[Dataset entries]
______________________________

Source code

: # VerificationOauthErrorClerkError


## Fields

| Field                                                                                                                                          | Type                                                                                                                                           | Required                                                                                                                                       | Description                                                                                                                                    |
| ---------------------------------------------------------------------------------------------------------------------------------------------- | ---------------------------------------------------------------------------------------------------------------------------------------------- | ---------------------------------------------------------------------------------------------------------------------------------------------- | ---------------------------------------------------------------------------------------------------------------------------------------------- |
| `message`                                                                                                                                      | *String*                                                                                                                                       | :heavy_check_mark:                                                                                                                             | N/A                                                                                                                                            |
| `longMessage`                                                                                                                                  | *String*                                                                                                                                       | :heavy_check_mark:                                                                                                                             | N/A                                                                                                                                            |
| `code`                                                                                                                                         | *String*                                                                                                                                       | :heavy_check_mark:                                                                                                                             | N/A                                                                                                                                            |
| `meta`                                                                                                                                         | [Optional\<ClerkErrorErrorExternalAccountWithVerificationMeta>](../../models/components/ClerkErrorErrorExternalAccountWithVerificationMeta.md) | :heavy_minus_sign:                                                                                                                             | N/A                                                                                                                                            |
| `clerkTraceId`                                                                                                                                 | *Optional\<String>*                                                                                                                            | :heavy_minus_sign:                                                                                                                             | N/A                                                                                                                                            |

______________________________

* [DIRECTIONS FOR THIS TASK]:
Go through the records and report each line that contains "String".

* [EXERCISE OUTPUT]:
| `message`                                                                                                                                      | *String*                                                                                                                                       | :heavy_check_mark:                                                                                                                             | N/A                                                                                                                                            |
| `longMessage`                                                                                                                                  | *String*                                                                                                                                       | :heavy_check_mark:                                                                                                                             | N/A                                                                                                                                            |
| `code`                                                                                                                                         | *String*                                                                                                                                       | :heavy_check_mark:                                                                                                                             | N/A                                                                                                                                            |
| `clerkTraceId`                                                                                                                                 | *Optional\<String>*                                                                                                                            | :heavy_minus_sign:                                                                                                                             | N/A                                                                                                                                            |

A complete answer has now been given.